Do you ever feel as if you missed out on one entire chapter of life as it is happening around you? That’s how I’m feeling about the Stonewall Uprising. Knowing that my knowledge base was minimal I made a point last week to watch the PBS American Experience documentary – the story has been on my mind ever since. In June 1969 I was alive, awake, in touch with many gay friends and gay students at the college where I was working in DC. How did I miss that whole story? And why has it taken me forty plus year to even try learn more about Stonewall and its place in our collective history?
It’s too late to go back, but I go forth with a new recognition of the import of that pivotal moment in American history. Even more, I have a deeper understanding of what had gone before. In my cocoon I simply did not understand the limits, insults, pain of gays in this country. I was wrapped up in advocacy for civil and voting rights, seemingly oblivious to the parallel pain of the gay community in which I was living and working every day.

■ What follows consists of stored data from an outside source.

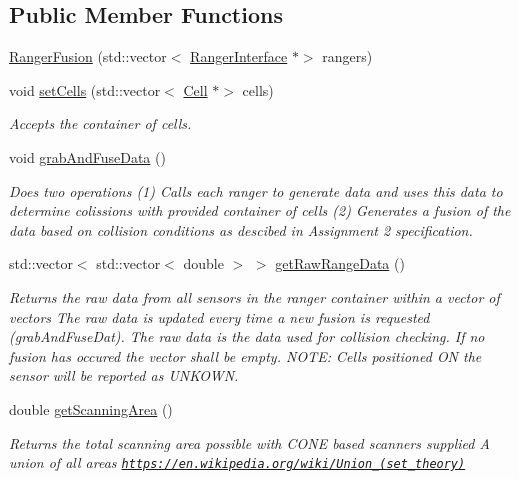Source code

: \subsection*{Public Member Functions}
\begin{DoxyCompactItemize}
\item 
\hyperlink{classRangerFusion_ae06d13fa52742f42e138b386e5022168}{Ranger\+Fusion} (std\+::vector$<$ \hyperlink{classRangerInterface}{Ranger\+Interface} $\ast$$>$ rangers)
\item 
void \hyperlink{classRangerFusion_a9b69869bd1e3bca155bcecbad5ea463b}{set\+Cells} (std\+::vector$<$ \hyperlink{classCell}{Cell} $\ast$$>$ cells)
\begin{DoxyCompactList}\small\item\em Accepts the container of cells. \end{DoxyCompactList}\item 
\mbox{\label{classRangerFusion_aa9265f72bc3572567c9cf98cf6d9f0e1}} 
void \hyperlink{classRangerFusion_aa9265f72bc3572567c9cf98cf6d9f0e1}{grab\+And\+Fuse\+Data} ()
\begin{DoxyCompactList}\small\item\em Does two operations (1) Calls each ranger to generate data and uses this data to determine colissions with provided container of cells (2) Generates a \textquotesingle{}fusion\textquotesingle{} of the data based on collision conditions as descibed in Assignment 2 specification. \end{DoxyCompactList}\item 
std\+::vector$<$ std\+::vector$<$ double $>$ $>$ \hyperlink{classRangerFusion_a5780383fdffe121a7a2372a047819ba9}{get\+Raw\+Range\+Data} ()
\begin{DoxyCompactList}\small\item\em Returns the raw data from all sensors in the ranger container within a vector of vectors The raw data is updated every time a new fusion is requested (grab\+And\+Fuse\+Dat). The raw data is the data used for collision checking. If no fusion has occured the vector shall be empty. N\+O\+TE\+: Cells positioned ON the sensor will be reported as U\+N\+K\+O\+WN. \end{DoxyCompactList}\item 
double \hyperlink{classRangerFusion_a7215e5405e808b5a853984e2b70ed6ad}{get\+Scanning\+Area} ()
\begin{DoxyCompactList}\small\item\em Returns the total scanning area possible with C\+O\+NE based scanners supplied A union of all areas \href{https://en.wikipedia.org/wiki/Union_(set_theory)}{\tt https\+://en.\+wikipedia.\+org/wiki/\+Union\+\_\+(set\+\_\+theory)} \end{DoxyCompactList}\end{DoxyCompactItemize}


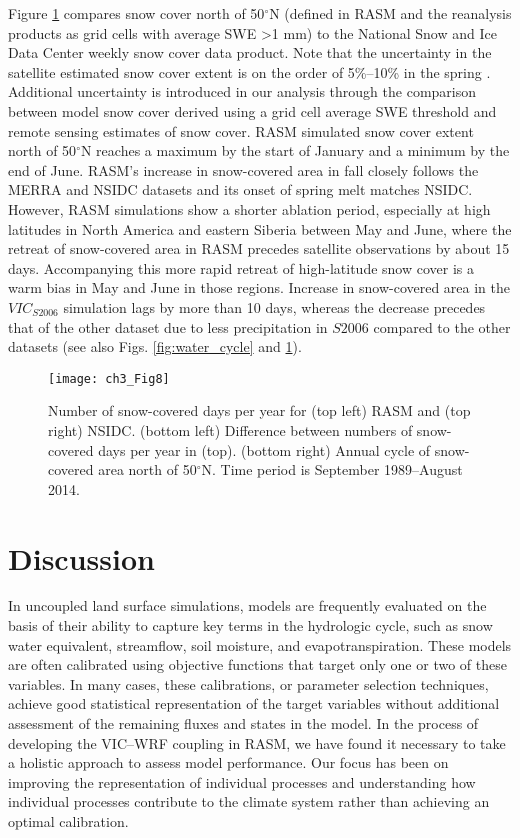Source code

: Figure \ref{fig:snow} compares snow cover north of 50$^{\circ}$N (defined in RASM and the reanalysis products as grid cells with average SWE >1 mm) to the National Snow and Ice Data Center weekly snow cover data product.
Note that the uncertainty in the satellite estimated snow cover extent is on the order of 5\%–10\% in the spring \citep{Brown_2011}.
Additional uncertainty is introduced in our analysis through the comparison between model snow cover derived using a grid cell average SWE threshold and remote sensing estimates of snow cover.
RASM simulated snow cover extent north of 50$^{\circ}$N reaches a maximum by the start of January and a minimum by the end of June.
RASM’s increase in snow-covered area in fall closely follows the MERRA and NSIDC datasets and its onset of spring melt matches NSIDC.
However, RASM simulations show a shorter ablation period, especially at high latitudes in North America and eastern Siberia between May and June, where the retreat of snow-covered area in RASM precedes satellite observations by about 15 days.
Accompanying this more rapid retreat of high-latitude snow cover is a warm bias in May and June in those regions.
Increase in snow-covered area in the $VIC_{S2006}$ simulation lags by more than 10 days, whereas the decrease precedes that of the other dataset due to less precipitation in $S2006$ compared to the other datasets (see also Figs.
\ref{fig:water_cycle} and \ref{fig:snow}).


\begin{figure}
  \centering
  \texttt{[image: ch3\_Fig8]}
  \caption{Number of snow-covered days per year for (top left) RASM and (top right) NSIDC.
  (bottom left) Difference between numbers of snow-covered days per year in (top).
  (bottom right) Annual cycle of snow-covered area north of 50$^{\circ}$N.
  Time period is September 1989–August 2014.}
  \label{fig:snow}
\end{figure}

\section{Discussion}
\label{sec:discussion_ch3}

In uncoupled land surface simulations, models are frequently evaluated on the basis of their ability to capture key terms in the hydrologic cycle, such as snow water equivalent, streamflow, soil moisture, and evapotranspiration.
These models are often calibrated using objective functions that target only one or two of these variables.
In many cases, these calibrations, or parameter selection techniques, achieve good statistical representation of the target variables without additional assessment of the remaining fluxes and states in the model.
In the process of developing the VIC–WRF coupling in RASM, we have found it necessary to take a holistic approach to assess model performance.
Our focus has been on improving the representation of individual processes and understanding how individual processes contribute to the climate system rather than achieving an optimal calibration.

The Stonewall Uprising documentary, 90 minutes in length, opens a door. PBS offers some supplementary reading and other resources. Needless to say, there are countless accounts of the occasion and the reality that led to that momentous confrontation. There have been other documentaries, personal stories, dramatic presentations and more. I’m wondering now if Stonewall has made the history textbooks….
This community offers rich resources that preserve the record. For decades the Quatrefoil Library has collected stories of the pre-Stonewall era and reflections on the impact of the resistance of the gay community to police intrusion. The Jean-Nicholas Tretter Collection at the University of Minnesota Andersen Library is a treasure trove of GLBT history.
Clearly, I have much to learn. Painful as our nation’s history may be, it is at our peril that we go blindfolded into the future, as I have clearly done for far too long.